Condamné comme «contre-révolutionnaire» pour avoir créé l'un des premiers syndicats ouvriers de Shaoyang pendant les événements de Tian'anmen, il avait été libéré en 2011 après avoir passé vingt-deux ans de sa vie en prison.
Sorti de prison aveugle, sourd et nécessitant des soins réguliers à cause des passages à tabac et des tortures dont il avait été victime durant sa détention, il fut rapidement interné dans un hôpital de Shaoyang où il a été retrouvé pendu mercredi dernier par sa soeur et son beau-frère. Le corps du dissident âgé de 62 ans a été emporté, sans permission de sa famille, par la police qui a aussitôt affirmé qu'il s'était suicidé.
Pourtant plusieurs officiers étaient affectés à sa surveillance et un ami précise qu’ «il ne pouvait plus tenir un bol dans ses mains qui tremblaient sans cesse. Comment voulez-vous qu’il ait pu attacher le morceau de tissu pour se pendre ? ».
Un fait divers quelconque ?
Selon RFI, le nom du dissident est interdit sur les moteurs de recherche depuis le déclenchement de l'affaire, et la police tente de dissuader ses soutiens. Un internaute raconte ainsi sur Twitter avoir reçu un appel de la sécurité publique lui disant : « Tes enfants ont besoin de toi, ne te mêle pas du cas Li Wangyang ».
Plus de 3.000 personnes, y compris les célèbres militants Ai Weiwei et Hu Jia avaient pourtant déjà signé une pétition en ligne appelant à une autopsie du corps du défunt et près de 25.000 manifestants sont descendus dans les rues de Hong-Kong afin de condamner ce « suicide » et demander des explications au gouvernement de Pékin.
« Nous sommes tous Li Wangyang » proclamaient des centaines de jeunes qui ont ainsi quitté leur ordinateur, les yeux bandés par du tissu blanc, pour une marche de 5 kilomètres et manifester devant le Bureau de liaison du Gouvernement Populaire Central.
Si le directeur de cabinet du chef de l’exécutif de Hong-Kong a assuré qu’il ferait connaître les préoccupations des manifestants au comité central, le bureau de la propagande a déjà fait savoir que l’affaire Li « n’était qu’un fait divers qui touchait à sa fin ».

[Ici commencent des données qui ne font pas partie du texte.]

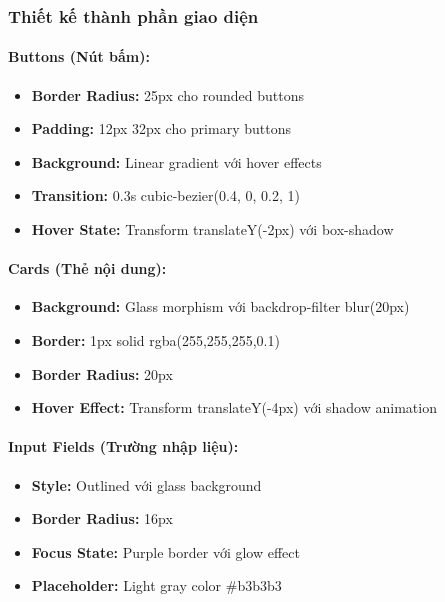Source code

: \subsubsection{Thiết kế thành phần giao diện}

\paragraph{Buttons (Nút bấm):}
\begin{itemize}
    \item \textbf{Border Radius:} 25px cho rounded buttons
    \item \textbf{Padding:} 12px 32px cho primary buttons
    \item \textbf{Background:} Linear gradient với hover effects
    \item \textbf{Transition:} 0.3s cubic-bezier(0.4, 0, 0.2, 1)
    \item \textbf{Hover State:} Transform translateY(-2px) với box-shadow
\end{itemize}

\paragraph{Cards (Thẻ nội dung):}
\begin{itemize}
    \item \textbf{Background:} Glass morphism với backdrop-filter blur(20px)
    \item \textbf{Border:} 1px solid rgba(255,255,255,0.1)
    \item \textbf{Border Radius:} 20px
    \item \textbf{Hover Effect:} Transform translateY(-4px) với shadow animation
\end{itemize}

\paragraph{Input Fields (Trường nhập liệu):}
\begin{itemize}
    \item \textbf{Style:} Outlined với glass background
    \item \textbf{Border Radius:} 16px
    \item \textbf{Focus State:} Purple border với glow effect
    \item \textbf{Placeholder:} Light gray color \#b3b3b3
\end{itemize}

«Je ne regrette rien même si j'avais été guillotiné»
Pour éviter la multiplication des suicides suspects, le dissident Hu Jia a conseillé aux victimes des répressions policières de déclarer en ligne ou devant notaire qu'ils n'avaient pas l'intention de se suicider.
Quelques semaines avant sa mort, Li Wangyang était parvenu à donner une interview à une télévision de Hong-Kong. Un document poignant. On le voit fébrile, marcher difficilement, son intervieweur écrit les caractères des questions qu'il lui pose sur sa main ou sa cuisse. L'esprit vif, il reconnaît en lui son vieil ami de toujours, qui l'accompagnait lors de ses combats de jeunesse.
Il raconte son placement à l'isolement dans une cellule sombre de 2 mètres carrés,le quartier de la prison que les prisonniers redoutent le plus, sa grève de la faim, les tortures infligés par les matons, les poids de 50 kilos qui tenaient ses chevilles, les pinces spéciales qu'ils lui appliquaient sur les tempes et les os jusqu'à ce qu'il perde connaissance avant de recommencer. Des sévices réservés aux condamnés à mort. Malgré ses souffrances, il dit ne rien regretter: «subir des persécutions politiques quand on soutient la démocratie...Il y a eu tant d'étudiants sur la place Tian'anmen, de jeunes étudiants, des étudiants patriotes dont le sang a coulé et qui ont été sacrifiés...J'ai seulement fait de la prison. Ils ne m'ont pas encore guillotiné et même si j'avais été guillotiné, je n'aurais rien regretté. Regardez, Taiwan est devenue une démocratie, et même la Birmanie semble sur le point de renoncer au régime du parti unique Je me battrai jusqu'au bout contre la dictature du parti unique…Ses jours sont désormais comptés. Nous sommes dans la dernière ligne droite».